Alternatively, if you prefer Python, you can use the Python shell:

./bin/pyspark

And run the following command, which should also return 1000:

>>> sc.parallelize(range(1000)).count()

Example Programs

Spark also comes with several sample programs in the examples directory. To run one of them, use ./bin/run-example <class> [params]. For example:

./bin/run-example SparkPi

will run the Pi example locally.

You can set the MASTER environment variable when running examples to submit examples to a cluster. This can be a mesos:// or spark:// URL, "yarn" to run on YARN, and "local" to run locally with one thread, or "local[N]" to run locally with N threads. You can also use an abbreviated class name if the class is in the examples package. For instance:

MASTER=spark://host:7077 ./bin/run-example SparkPi

Many of the example programs print usage help if no params are given.

Running Tests

Testing first requires building Spark. Once Spark is built, tests can be run using:

./dev/run-tests

Please see the guidance on how to run tests for a module, or individual tests.

A Note About Hadoop Versions

Spark uses the Hadoop core library to talk to HDFS and other Hadoop-supported storage systems.
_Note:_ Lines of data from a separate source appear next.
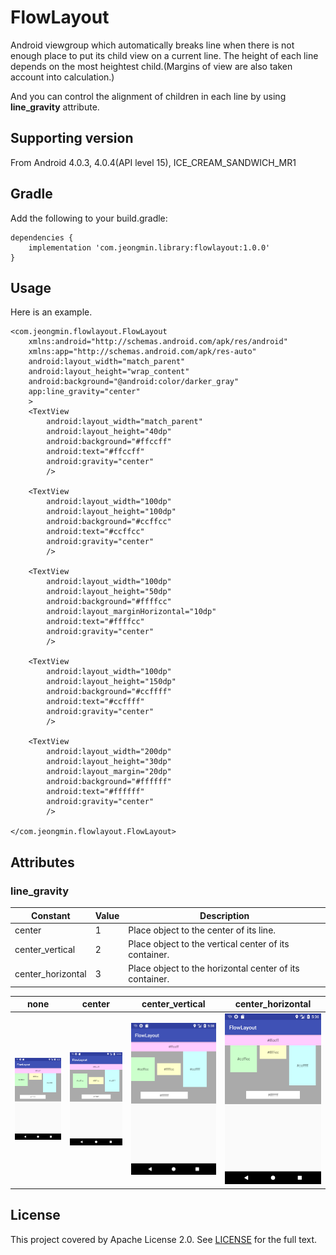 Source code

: # FlowLayout
Android viewgroup which automatically breaks line when there is not enough place to put its child view on a current line. The height of each line depends on the most heightest child.(Margins of view are also taken account into calculation.) 

And you can control the alignment of children in each line by using **line_gravity** attribute. 

## Supporting version
From Android 4.0.3, 4.0.4(API level 15), ICE_CREAM_SANDWICH_MR1

## Gradle
Add the following to your build.gradle:

```
dependencies {
    implementation 'com.jeongmin.library:flowlayout:1.0.0'
}
```

## Usage
Here is an example.

```
<com.jeongmin.flowlayout.FlowLayout
    xmlns:android="http://schemas.android.com/apk/res/android"
    xmlns:app="http://schemas.android.com/apk/res-auto"
    android:layout_width="match_parent"
    android:layout_height="wrap_content"
    android:background="@android:color/darker_gray"
    app:line_gravity="center"
    >
    <TextView
        android:layout_width="match_parent"
        android:layout_height="40dp"
        android:background="#ffccff"
        android:text="#ffccff"
        android:gravity="center"
        />

    <TextView
        android:layout_width="100dp"
        android:layout_height="100dp"
        android:background="#ccffcc"
        android:text="#ccffcc"
        android:gravity="center"
        />

    <TextView
        android:layout_width="100dp"
        android:layout_height="50dp"
        android:background="#ffffcc"
        android:layout_marginHorizontal="10dp"
        android:text="#ffffcc"
        android:gravity="center"
        />

    <TextView
        android:layout_width="100dp"
        android:layout_height="150dp"
        android:background="#ccffff"
        android:text="#ccffff"
        android:gravity="center"
        />

    <TextView
        android:layout_width="200dp"
        android:layout_height="30dp"
        android:layout_margin="20dp"
        android:background="#ffffff"
        android:text="#ffffff"
        android:gravity="center"
        />

</com.jeongmin.flowlayout.FlowLayout>

```
## Attributes
### line_gravity

Constant          | Value | Description
-------------------|-------|-----------
center            | 1     | Place object to the center of its line.            
center_vertical   | 2 | Place object to the vertical center of its container.  
center_horizontal | 3 | Place object to the horizontal center of its container.

none | center | center_vertical | center_horizontal
-----|--------|-----------------|--------------------
![none](https://github.com/jeongmin/FlowLayout/blob/master/screenshot/no_line_gravity.png) | ![center](https://github.com/jeongmin/FlowLayout/blob/master/screenshot/line_gravity_center.png) | ![center_vertical](https://github.com/jeongmin/FlowLayout/blob/master/screenshot/line_gravity_center_vertical.png) | ![center_horizontal](https://github.com/jeongmin/FlowLayout/blob/master/screenshot/line_gravity_center_horizontal.png)


## License
This project covered by Apache License 2.0. See [LICENSE](LICENSE) for the full text.
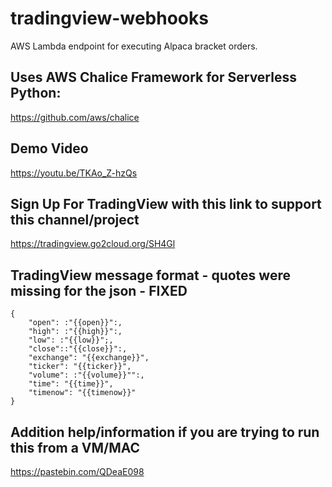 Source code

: # tradingview-webhooks

AWS Lambda endpoint for executing Alpaca bracket orders. 

## Uses AWS Chalice Framework for Serverless Python:

https://github.com/aws/chalice

## Demo Video

https://youtu.be/TKAo_Z-hzQs

## Sign Up For TradingView with this link to support this channel/project

https://tradingview.go2cloud.org/SH4Gl

## TradingView message format - quotes were missing for the json - FIXED

```
{
    "open": :"{{open}}":,
    "high": :"{{high}}":,
    "low": :"{{low}}";,
    "close"::"{{close}}":,
    "exchange": "{{exchange}}",
    "ticker": "{{ticker}}",
    "volume": :"{{volume}}"":,
    "time": "{{time}}",
    "timenow": "{{timenow}}"
}
```
## Addition help/information if you are trying to run this from a VM/MAC
https://pastebin.com/QDeaE098
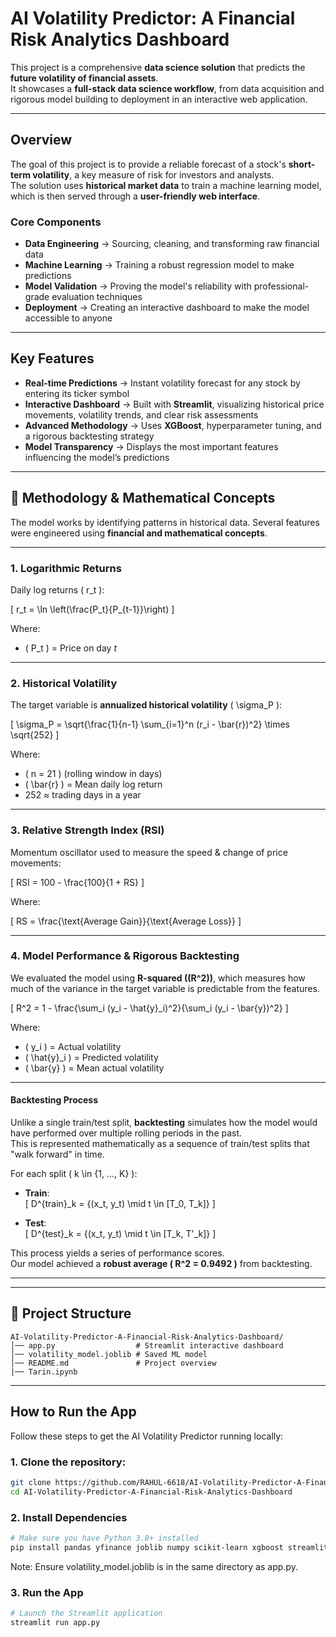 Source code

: # AI Volatility Predictor: A Financial Risk Analytics Dashboard

This project is a comprehensive **data science solution** that predicts the **future volatility of financial assets**.  
It showcases a **full-stack data science workflow**, from data acquisition and rigorous model building to deployment in an interactive web application.

---

##  Overview
The goal of this project is to provide a reliable forecast of a stock's **short-term volatility**, a key measure of risk for investors and analysts.  
The solution uses **historical market data** to train a machine learning model, which is then served through a **user-friendly web interface**.

###  Core Components
- **Data Engineering** → Sourcing, cleaning, and transforming raw financial data  
- **Machine Learning** → Training a robust regression model to make predictions  
- **Model Validation** → Proving the model's reliability with professional-grade evaluation techniques  
- **Deployment** → Creating an interactive dashboard to make the model accessible to anyone  

---

##  Key Features
-  **Real-time Predictions** → Instant volatility forecast for any stock by entering its ticker symbol  
-  **Interactive Dashboard** → Built with **Streamlit**, visualizing historical price movements, volatility trends, and clear risk assessments  
-  **Advanced Methodology** → Uses **XGBoost**, hyperparameter tuning, and a rigorous backtesting strategy  
-  **Model Transparency** → Displays the most important features influencing the model’s predictions  

---


## 📐 Methodology & Mathematical Concepts

The model works by identifying patterns in historical data. Several features were engineered using **financial and mathematical concepts**.

---

### 1. Logarithmic Returns
Daily log returns \( r_t \):

\[
r_t = \ln \left(\frac{P_t}{P_{t-1}}\right)
\]

Where:  
- \( P_t \) = Price on day *t*

---

### 2. Historical Volatility
The target variable is **annualized historical volatility** \( \sigma_P \):

\[
\sigma_P = \sqrt{\frac{1}{n-1} \sum_{i=1}^n (r_i - \bar{r})^2} \times \sqrt{252}
\]

Where:  
- \( n = 21 \) (rolling window in days)  
- \( \bar{r} \) = Mean daily log return  
- 252 ≈ trading days in a year  

---

### 3. Relative Strength Index (RSI)
Momentum oscillator used to measure the speed & change of price movements:

\[
RSI = 100 - \frac{100}{1 + RS}
\]

Where:

\[
RS = \frac{\text{Average Gain}}{\text{Average Loss}}
\]

---

### 4. Model Performance & Rigorous Backtesting

We evaluated the model using **R-squared (\(R^2\))**, which measures how much of the variance in the target variable is predictable from the features.

\[
R^2 = 1 - \frac{\sum_i (y_i - \hat{y}_i)^2}{\sum_i (y_i - \bar{y})^2}
\]

Where:  
- \( y_i \) = Actual volatility  
- \( \hat{y}_i \) = Predicted volatility  
- \( \bar{y} \) = Mean actual volatility  

---

#### Backtesting Process
Unlike a single train/test split, **backtesting** simulates how the model would have performed over multiple rolling periods in the past.  
This is represented mathematically as a sequence of train/test splits that "walk forward" in time.

For each split \( k \in \{1, …, K\} \):

- **Train**:  
\[
D^{train}_k = \{(x_t, y_t) \mid t \in [T_0, T_k]\}
\]

- **Test**:  
\[
D^{test}_k = \{(x_t, y_t) \mid t \in [T_k, T'_k]\}
\]

This process yields a series of performance scores.  
Our model achieved a **robust average \( R^2 = 0.9492 \)** from backtesting.

---

---

## 📂 Project Structure

```text
AI-Volatility-Predictor-A-Financial-Risk-Analytics-Dashboard/
│── app.py                  # Streamlit interactive dashboard
│── volatility_model.joblib # Saved ML model
│── README.md               # Project overview
|── Tarin.ipynb
```

---

## How to Run the App

Follow these steps to get the AI Volatility Predictor running locally:
### 1. Clone the repository:

```bash
git clone https://github.com/RAHUL-6618/AI-Volatility-Predictor-A-Financial-Risk-Analytics-Dashboard.git
cd AI-Volatility-Predictor-A-Financial-Risk-Analytics-Dashboard
```
### 2. Install Dependencies
```bash
# Make sure you have Python 3.8+ installed
pip install pandas yfinance joblib numpy scikit-learn xgboost streamlit matplotlib seaborn
```

Note: Ensure volatility_model.joblib is in the same directory as app.py.
### 3. Run the App
```bash
# Launch the Streamlit application
streamlit run app.py
```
Because the protocols have changed in different versions of Hadoop, you must build Spark against the same version that your cluster runs.

Please refer to the build documentation at "Specifying the Hadoop Version" for detailed guidance on building for a particular distribution of Hadoop, including building for particular Hive and Hive Thriftserver distributions.

Configuration

Please refer to the Configuration Guide in the online documentation for an overview on how to configure Spark.